We use floating labels on our own contact form. We like how they look. But we want to be honest about the tradeoffs we accepted when we made that choice, because they're real.
What floating labels actually do
The pattern: a label sits inside the input at full size, acting as a placeholder. When the user focuses the field (or types in it), the label animates up and shrinks, becoming a persistent label above the input while the user types.
The appeal is obvious. It's compact - you get the affordance of a label without the vertical space cost of a separate label element above the field. And the animation, done well, feels polished.
The costs
Cognitive load on first glance. Before focus, a floating label looks identical to placeholder text. Users who have learned that placeholder text disappears when they type may not distinguish between the two.
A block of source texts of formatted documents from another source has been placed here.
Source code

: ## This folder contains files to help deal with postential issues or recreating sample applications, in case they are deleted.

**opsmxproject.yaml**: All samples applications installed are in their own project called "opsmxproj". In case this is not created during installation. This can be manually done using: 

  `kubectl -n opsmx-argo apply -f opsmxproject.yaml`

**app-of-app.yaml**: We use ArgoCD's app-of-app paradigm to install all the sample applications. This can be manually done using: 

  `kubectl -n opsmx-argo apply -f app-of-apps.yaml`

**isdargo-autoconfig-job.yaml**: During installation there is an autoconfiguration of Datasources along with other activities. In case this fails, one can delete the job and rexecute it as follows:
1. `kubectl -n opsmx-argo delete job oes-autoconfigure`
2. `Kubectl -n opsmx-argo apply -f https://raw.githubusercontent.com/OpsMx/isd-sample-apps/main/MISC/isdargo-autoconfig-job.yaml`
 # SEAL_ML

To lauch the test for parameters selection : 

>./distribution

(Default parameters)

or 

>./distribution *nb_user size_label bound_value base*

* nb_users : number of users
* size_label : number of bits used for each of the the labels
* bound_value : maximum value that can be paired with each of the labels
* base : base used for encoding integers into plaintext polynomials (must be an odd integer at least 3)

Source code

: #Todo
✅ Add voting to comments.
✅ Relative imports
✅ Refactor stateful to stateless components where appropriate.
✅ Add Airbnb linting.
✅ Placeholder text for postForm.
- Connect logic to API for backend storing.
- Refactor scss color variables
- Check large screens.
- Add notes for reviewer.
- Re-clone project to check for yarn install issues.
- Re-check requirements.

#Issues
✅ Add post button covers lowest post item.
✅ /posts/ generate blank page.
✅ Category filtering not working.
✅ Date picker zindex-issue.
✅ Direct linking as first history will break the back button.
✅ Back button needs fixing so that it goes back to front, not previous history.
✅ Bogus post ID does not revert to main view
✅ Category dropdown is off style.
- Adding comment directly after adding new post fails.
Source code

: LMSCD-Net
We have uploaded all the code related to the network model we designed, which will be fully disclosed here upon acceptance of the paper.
They may start typing without reading the label, assuming it'll vanish.
The small text problem. When floated, the label needs to be noticeably smaller than the input text to not compete with it visually. This usually means the label ends up around 10–11px, which is below comfortable reading size for many users - and well below WCAG's recommendations for text that needs to be legible.
Contrast at rest. If the label at rest looks like placeholder text (low contrast, styled similarly), users with low vision may not see it at all. Placeholder-style text is typically at 40-50% opacity for aesthetic reasons that don't serve everyone.
The pattern optimises for aesthetics and compactness at the cost of immediate clarity. Whether that tradeoff is worth it depends on your users and context.
When we use them anyway
For our own studio site, the form is a single-purpose contact form with short, familiar fields (name, email, subject, message). The cognitive cost is low because the fields are unsurprising. A first-time user encountering a floating label form for an unfamiliar complex task would be a different situation.
If you use floating labels: test with real users, make sure the floated label meets contrast requirements at its smaller size, and consider whether the space saving is actually worth it for your specific form.